Трезвая, я бы смолчала, но теперь, слизнув горькие капли, я заглянула прямо в сетчатые глаза. «Есть кое-что, в чем я не призналась на исповеди». Отец Глеб молчал настороженно. «Возможно, вы и правы. Когда называете смерть жизнью, потому что так – для вас. Для меня – по-другому. Здесь, пока я все-таки здесь живу, полнота – многослойна. Я это знаю потому, что слышу другие слова». – «Другие?» – снова, как будто понимая меня, отец Глеб усмехнулся. В его усмешке просияла Митина ненависть – родовой признак гибнущего поколения. «Другие слова – это бесовщина», – он дернул шеей, словно принял окончательное решение – поставил диагноз.

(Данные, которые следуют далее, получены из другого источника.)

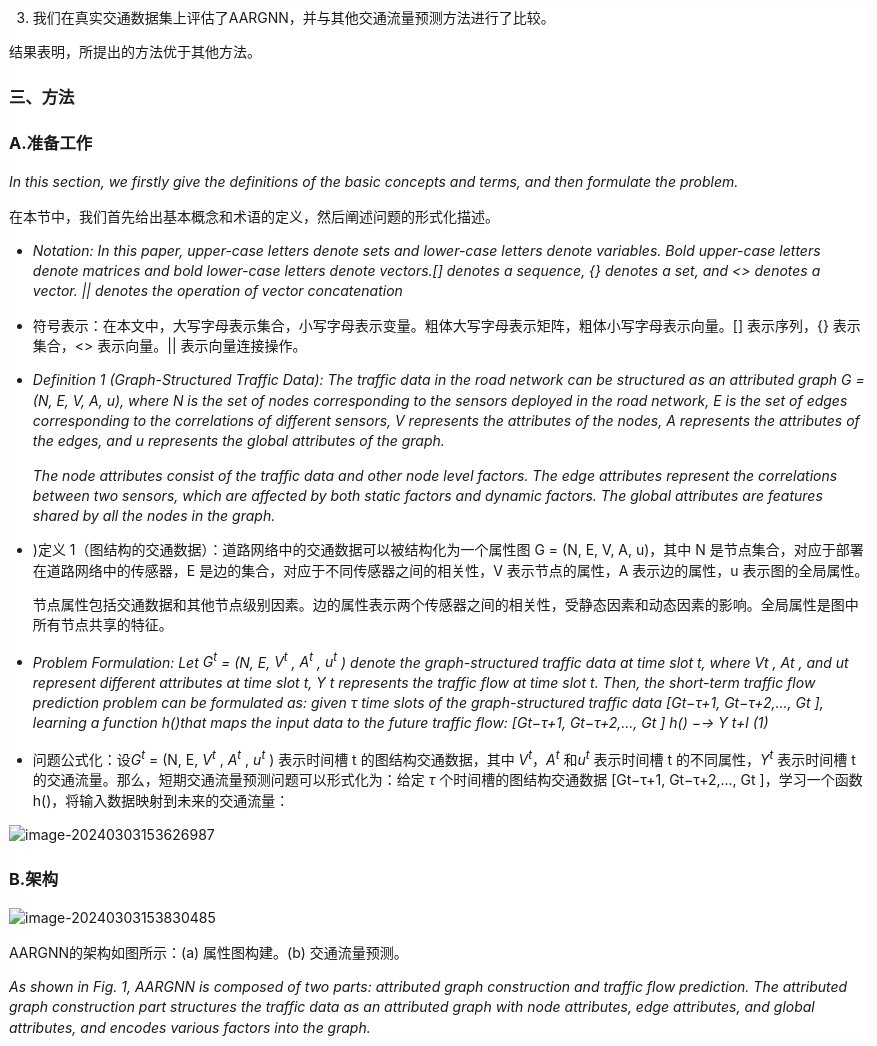 3. 我们在真实交通数据集上评估了AARGNN，并与其他交通流量预测方法进行了比较。

结果表明，所提出的方法优于其他方法。



### 三、方法

### A.准备工作

*In this section, we firstly give the definitions of the basic concepts and terms, and then formulate the problem.*

在本节中，我们首先给出基本概念和术语的定义，然后阐述问题的形式化描述。

+ *Notation: In this paper, upper-case letters denote sets and lower-case letters denote variables. Bold upper-case letters denote matrices and bold lower-case letters denote vectors.[] denotes a sequence, {} denotes a set, and <> denotes a vector. || denotes the operation of vector concatenation*

+ 符号表示：在本文中，大写字母表示集合，小写字母表示变量。粗体大写字母表示矩阵，粗体小写字母表示向量。[] 表示序列，{} 表示集合，<> 表示向量。|| 表示向量连接操作。

+ *Definition 1 (Graph-Structured Traffic Data): The traffic data in the road network can be structured as an attributed graph G = (N, E, V, A, u), where N is the set of nodes corresponding to the sensors deployed in the road network, E is the set of edges corresponding to the correlations of different sensors, V represents the attributes of the nodes, A represents the attributes of the edges, and u represents the global attributes of the graph.*

  *The node attributes consist of the traffic data and other node level factors. The edge attributes represent the correlations between two sensors, which are affected by both static factors and dynamic factors. The global attributes are features shared by all the nodes in the graph.*

+ )定义 1（图结构的交通数据）：道路网络中的交通数据可以被结构化为一个属性图 G = (N, E, V, A, u)，其中 N 是节点集合，对应于部署在道路网络中的传感器，E 是边的集合，对应于不同传感器之间的相关性，V 表示节点的属性，A 表示边的属性，u 表示图的全局属性。

  节点属性包括交通数据和其他节点级别因素。边的属性表示两个传感器之间的相关性，受静态因素和动态因素的影响。全局属性是图中所有节点共享的特征。

+ *Problem Formulation: Let $G^t$ = (N, E, $V^t$ , $A^t$ , $u^t$ ) denote the graph-structured traffic data at time slot t, where Vt , At , and ut represent different attributes at time slot t, Y t represents the traffic flow at time slot t. Then, the short-term traffic flow prediction problem can be formulated as: given τ time slots of the graph-structured traffic data [Gt−τ+1, Gt−τ+2,..., Gt ], learning a function h()that maps the input data to the future traffic flow: [Gt−τ+1, Gt−τ+2,..., Gt ] h() −→ Y t+l (1)*
+ 问题公式化：设$G^t$ = (N, E, $V^t$ , $A^t$ , $u^t$ ) 表示时间槽 t 的图结构交通数据，其中 $V^t$，$A^t$ 和$u^t$ 表示时间槽 t 的不同属性，$Y^t$ 表示时间槽 t 的交通流量。那么，短期交通流量预测问题可以形式化为：给定 $\tau$ 个时间槽的图结构交通数据 [Gt−τ+1, Gt−τ+2,..., Gt ]，学习一个函数 h()，将输入数据映射到未来的交通流量：

![image-20240303153626987](https://raw.githubusercontent.com/Quinlan7/pic_cloud/main/img/202403031536120.png)

### B.架构

![image-20240303153830485](https://raw.githubusercontent.com/Quinlan7/pic_cloud/main/img/202403031538575.png)

AARGNN的架构如图所示：(a) 属性图构建。(b) 交通流量预测。

*As shown in Fig. 1, AARGNN is composed of two parts: attributed graph construction and traffic flow prediction. The attributed graph construction part structures the traffic data as an attributed graph with node attributes, edge attributes, and global attributes, and encodes various factors into the graph.*
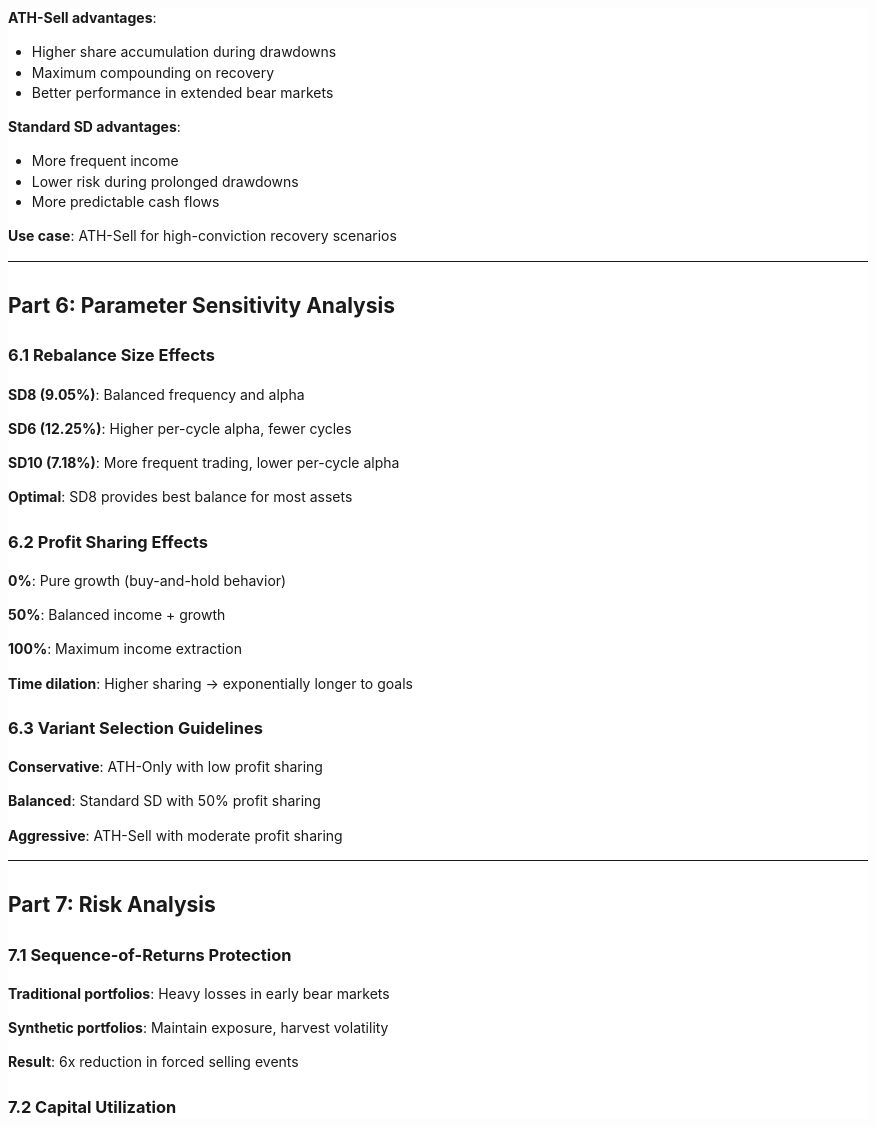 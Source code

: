 **ATH-Sell advantages**:
- Higher share accumulation during drawdowns
- Maximum compounding on recovery
- Better performance in extended bear markets

**Standard SD advantages**:
- More frequent income
- Lower risk during prolonged drawdowns
- More predictable cash flows

**Use case**: ATH-Sell for high-conviction recovery scenarios

---

## Part 6: Parameter Sensitivity Analysis

### 6.1 Rebalance Size Effects

**SD8 (9.05%)**: Balanced frequency and alpha

**SD6 (12.25%)**: Higher per-cycle alpha, fewer cycles

**SD10 (7.18%)**: More frequent trading, lower per-cycle alpha

**Optimal**: SD8 provides best balance for most assets

### 6.2 Profit Sharing Effects

**0%**: Pure growth (buy-and-hold behavior)

**50%**: Balanced income + growth

**100%**: Maximum income extraction

**Time dilation**: Higher sharing → exponentially longer to goals

### 6.3 Variant Selection Guidelines

**Conservative**: ATH-Only with low profit sharing

**Balanced**: Standard SD with 50% profit sharing

**Aggressive**: ATH-Sell with moderate profit sharing

---

## Part 7: Risk Analysis

### 7.1 Sequence-of-Returns Protection

**Traditional portfolios**: Heavy losses in early bear markets

**Synthetic portfolios**: Maintain exposure, harvest volatility

**Result**: 6x reduction in forced selling events

### 7.2 Capital Utilization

Протянув руку, я взяла хлебные ломти.
«Значит, бесовщина?» Всеми пальцами, держа руки над тарелкой, я рвала хлеб в клочья и, разорвав, полила водкой. Тошнотворный запах водочного крошева ударил в нос. Обернувшись к стойке, за которой стоял официант, носящий на себе травленую кожу, я спросила ложку. Он приблизился и протянул. Примерившись, я черпнула поглубже и, перемогая дыхание, пихнула в рот. Обжигающая похлебка опалила внутренности и потекла мелкой тлеющей дурнотой. Ложку за ложкой, почти не давясь, я носила и, не дыша, загоняла в желудок, как свиней – в клеть. Проглотив последнюю, я оттолкнула. Официант, наблюдавший из-за стойки, присвистнул коротко.
«Вот и хорошо… Теперь вы будете… Бесовщина, – перемогая отвращение, я облизывала ложку, – всегда… когда потреблять… будете помнить… нас. – Вспухший язык лез в горло. – …Потому что нельзя – когда нет памяти, ни служить, ничего, заново не начинают, потому что, – смеясь, я грозила неверным пальцем, – в нашей стране нельзя как ни в чем не бывало… В рай… Грехи не пускают… Как это там, не мир, не мир – но меч…» Пьяный локоть соскользнул со стола.
«От дает девка! Веселая, твою мать! – официант пристукнул о стойку пустым стаканом, как каблуком. – Не каждый мужик… чтобы водку с хлебом! Ей-богу, в первый раз!» – он качал головой восхищенно. – «Ага! – я сказала громко, – потому что я – живая девка!» – «Пошли, пошли отсюда скорее», – отец Глеб тянул меня из-за стола. Я держалась за край, боясь отцепиться. «Не бывает – вы-бороч-но… вы… а все другие… черт бы вас…» – я бормотала несвязно.
Холодный речной ветер ударил в губы. Глубоко вдыхая, я держалась за поручень. Сознание возвращалось. Сквозь муть, ходившую в теле, я стыдилась своей пьяной выходки. «Ты понимаешь, что ты сейчас сделала?» – отец Глеб говорил нежно, словно утешая. Волны, подбивавшие пирс, росли за его спиной, как крылья. Деревянный настил ходил и качался, как пустые весы. С большим трудом я удерживала равновесие. Отец Глеб стоял на краю и глядел сияющими глазами, словно там, невидная в речном тумане, дрожала восторженной рябью необозримая толпа. К ней спиной я стояла, брошенная на суд и милость его лучезарных инквизиторских глаз. «Ты – ведьма, – он говорил с наслаждением, – то, что ты сделала – отказалась от нашего причастия, потому что такие, как ты, и причащаются по-другому: наоборот. Это – ваша черная месса».